Your instructions: Could you give every record again, exactly as it reads?

Extracted records
------------------------------

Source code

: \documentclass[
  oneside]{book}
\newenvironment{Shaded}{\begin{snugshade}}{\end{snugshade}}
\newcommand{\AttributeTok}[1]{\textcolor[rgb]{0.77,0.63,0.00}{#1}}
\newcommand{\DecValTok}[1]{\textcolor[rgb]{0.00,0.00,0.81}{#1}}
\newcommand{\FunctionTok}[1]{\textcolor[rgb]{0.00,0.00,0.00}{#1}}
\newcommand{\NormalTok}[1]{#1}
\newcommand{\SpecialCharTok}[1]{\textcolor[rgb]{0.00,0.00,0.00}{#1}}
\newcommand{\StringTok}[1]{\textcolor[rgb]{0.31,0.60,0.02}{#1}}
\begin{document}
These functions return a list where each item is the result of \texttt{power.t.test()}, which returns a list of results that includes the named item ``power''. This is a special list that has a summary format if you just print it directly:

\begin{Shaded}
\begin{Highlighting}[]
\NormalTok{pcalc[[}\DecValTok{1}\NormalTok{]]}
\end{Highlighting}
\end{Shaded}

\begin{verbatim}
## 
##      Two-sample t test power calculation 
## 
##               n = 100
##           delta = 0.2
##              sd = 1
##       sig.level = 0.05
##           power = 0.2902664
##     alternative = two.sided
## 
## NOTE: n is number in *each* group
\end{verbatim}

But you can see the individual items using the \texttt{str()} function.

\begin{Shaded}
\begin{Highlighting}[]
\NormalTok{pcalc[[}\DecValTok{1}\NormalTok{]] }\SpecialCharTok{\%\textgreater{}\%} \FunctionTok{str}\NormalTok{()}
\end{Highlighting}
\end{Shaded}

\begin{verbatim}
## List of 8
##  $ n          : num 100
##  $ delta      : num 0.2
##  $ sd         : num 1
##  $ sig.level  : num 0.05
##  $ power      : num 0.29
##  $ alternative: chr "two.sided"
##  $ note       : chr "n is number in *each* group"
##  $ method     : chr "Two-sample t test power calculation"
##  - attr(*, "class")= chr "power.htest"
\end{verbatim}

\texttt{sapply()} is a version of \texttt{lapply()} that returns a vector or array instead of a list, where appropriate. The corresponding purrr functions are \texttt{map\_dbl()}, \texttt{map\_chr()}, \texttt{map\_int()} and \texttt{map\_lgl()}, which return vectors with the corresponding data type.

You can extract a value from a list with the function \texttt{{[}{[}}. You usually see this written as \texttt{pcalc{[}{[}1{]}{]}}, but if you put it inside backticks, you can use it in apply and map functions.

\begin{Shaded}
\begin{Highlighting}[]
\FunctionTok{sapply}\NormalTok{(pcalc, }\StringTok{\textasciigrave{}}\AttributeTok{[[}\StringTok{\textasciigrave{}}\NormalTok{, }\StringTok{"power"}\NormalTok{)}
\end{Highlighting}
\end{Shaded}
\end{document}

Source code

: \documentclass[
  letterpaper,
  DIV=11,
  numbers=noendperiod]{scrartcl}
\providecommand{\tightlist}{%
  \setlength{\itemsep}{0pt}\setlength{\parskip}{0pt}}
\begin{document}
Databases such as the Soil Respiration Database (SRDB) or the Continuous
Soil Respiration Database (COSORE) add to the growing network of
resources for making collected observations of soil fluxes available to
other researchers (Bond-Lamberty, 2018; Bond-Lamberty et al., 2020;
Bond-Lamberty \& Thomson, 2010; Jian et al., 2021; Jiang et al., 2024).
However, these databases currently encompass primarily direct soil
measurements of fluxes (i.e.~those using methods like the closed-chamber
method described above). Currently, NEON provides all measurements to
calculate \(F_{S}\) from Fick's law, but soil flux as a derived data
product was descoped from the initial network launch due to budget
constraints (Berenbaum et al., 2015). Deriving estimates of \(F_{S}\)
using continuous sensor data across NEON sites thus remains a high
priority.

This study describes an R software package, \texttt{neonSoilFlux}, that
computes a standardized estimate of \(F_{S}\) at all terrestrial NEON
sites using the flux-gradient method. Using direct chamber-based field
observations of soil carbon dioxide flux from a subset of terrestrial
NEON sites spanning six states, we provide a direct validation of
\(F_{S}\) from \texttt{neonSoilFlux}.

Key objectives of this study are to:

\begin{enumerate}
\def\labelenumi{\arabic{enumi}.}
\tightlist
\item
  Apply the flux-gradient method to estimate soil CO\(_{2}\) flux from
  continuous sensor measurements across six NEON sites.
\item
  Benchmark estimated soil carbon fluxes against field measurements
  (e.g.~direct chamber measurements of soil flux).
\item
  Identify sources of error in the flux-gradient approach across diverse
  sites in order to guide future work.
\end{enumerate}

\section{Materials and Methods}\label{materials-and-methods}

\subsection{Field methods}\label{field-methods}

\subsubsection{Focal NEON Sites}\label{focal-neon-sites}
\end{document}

------------------------------

Your response:
Source code

: \documentclass[
  oneside]{book}
\newenvironment{Shaded}{\begin{snugshade}}{\end{snugshade}}
\newcommand{\AttributeTok}[1]{\textcolor[rgb]{0.77,0.63,0.00}{#1}}
\newcommand{\DecValTok}[1]{\textcolor[rgb]{0.00,0.00,0.81}{#1}}
\newcommand{\FunctionTok}[1]{\textcolor[rgb]{0.00,0.00,0.00}{#1}}
\newcommand{\NormalTok}[1]{#1}
\newcommand{\SpecialCharTok}[1]{\textcolor[rgb]{0.00,0.00,0.00}{#1}}
\newcommand{\StringTok}[1]{\textcolor[rgb]{0.31,0.60,0.02}{#1}}
\begin{document}
These functions return a list where each item is the result of \texttt{power.t.test()}, which returns a list of results that includes the named item ``power''. This is a special list that has a summary format if you just print it directly:

\begin{Shaded}
\begin{Highlighting}[]
\NormalTok{pcalc[[}\DecValTok{1}\NormalTok{]]}
\end{Highlighting}
\end{Shaded}

\begin{verbatim}
## 
##      Two-sample t test power calculation 
## 
##               n = 100
##           delta = 0.2
##              sd = 1
##       sig.level = 0.05
##           power = 0.2902664
##     alternative = two.sided
## 
## NOTE: n is number in *each* group
\end{verbatim}

But you can see the individual items using the \texttt{str()} function.

\begin{Shaded}
\begin{Highlighting}[]
\NormalTok{pcalc[[}\DecValTok{1}\NormalTok{]] }\SpecialCharTok{\%\textgreater{}\%} \FunctionTok{str}\NormalTok{()}
\end{Highlighting}
\end{Shaded}

\begin{verbatim}
## List of 8
##  $ n          : num 100
##  $ delta      : num 0.2
##  $ sd         : num 1
##  $ sig.level  : num 0.05
##  $ power      : num 0.29
##  $ alternative: chr "two.sided"
##  $ note       : chr "n is number in *each* group"
##  $ method     : chr "Two-sample t test power calculation"
##  - attr(*, "class")= chr "power.htest"
\end{verbatim}

\texttt{sapply()} is a version of \texttt{lapply()} that returns a vector or array instead of a list, where appropriate. The corresponding purrr functions are \texttt{map\_dbl()}, \texttt{map\_chr()}, \texttt{map\_int()} and \texttt{map\_lgl()}, which return vectors with the corresponding data type.

You can extract a value from a list with the function \texttt{{[}{[}}. You usually see this written as \texttt{pcalc{[}{[}1{]}{]}}, but if you put it inside backticks, you can use it in apply and map functions.

\begin{Shaded}
\begin{Highlighting}[]
\FunctionTok{sapply}\NormalTok{(pcalc, }\StringTok{\textasciigrave{}}\AttributeTok{[[}\StringTok{\textasciigrave{}}\NormalTok{, }\StringTok{"power"}\NormalTok{)}
\end{Highlighting}
\end{Shaded}
\end{document}

Source code

: \documentclass[
  letterpaper,
  DIV=11,
  numbers=noendperiod]{scrartcl}
\providecommand{\tightlist}{%
  \setlength{\itemsep}{0pt}\setlength{\parskip}{0pt}}
\begin{document}
Databases such as the Soil Respiration Database (SRDB) or the Continuous
Soil Respiration Database (COSORE) add to the growing network of
resources for making collected observations of soil fluxes available to
other researchers (Bond-Lamberty, 2018; Bond-Lamberty et al., 2020;
Bond-Lamberty \& Thomson, 2010; Jian et al., 2021; Jiang et al., 2024).
However, these databases currently encompass primarily direct soil
measurements of fluxes (i.e.~those using methods like the closed-chamber
method described above). Currently, NEON provides all measurements to
calculate \(F_{S}\) from Fick's law, but soil flux as a derived data
product was descoped from the initial network launch due to budget
constraints (Berenbaum et al., 2015). Deriving estimates of \(F_{S}\)
using continuous sensor data across NEON sites thus remains a high
priority.

This study describes an R software package, \texttt{neonSoilFlux}, that
computes a standardized estimate of \(F_{S}\) at all terrestrial NEON
sites using the flux-gradient method. Using direct chamber-based field
observations of soil carbon dioxide flux from a subset of terrestrial
NEON sites spanning six states, we provide a direct validation of
\(F_{S}\) from \texttt{neonSoilFlux}.

Key objectives of this study are to:

\begin{enumerate}
\def\labelenumi{\arabic{enumi}.}
\tightlist
\item
  Apply the flux-gradient method to estimate soil CO\(_{2}\) flux from
  continuous sensor measurements across six NEON sites.
\item
  Benchmark estimated soil carbon fluxes against field measurements
  (e.g.~direct chamber measurements of soil flux).
\item
  Identify sources of error in the flux-gradient approach across diverse
  sites in order to guide future work.
\end{enumerate}

\section{Materials and Methods}\label{materials-and-methods}

\subsection{Field methods}\label{field-methods}

\subsubsection{Focal NEON Sites}\label{focal-neon-sites}
\end{document}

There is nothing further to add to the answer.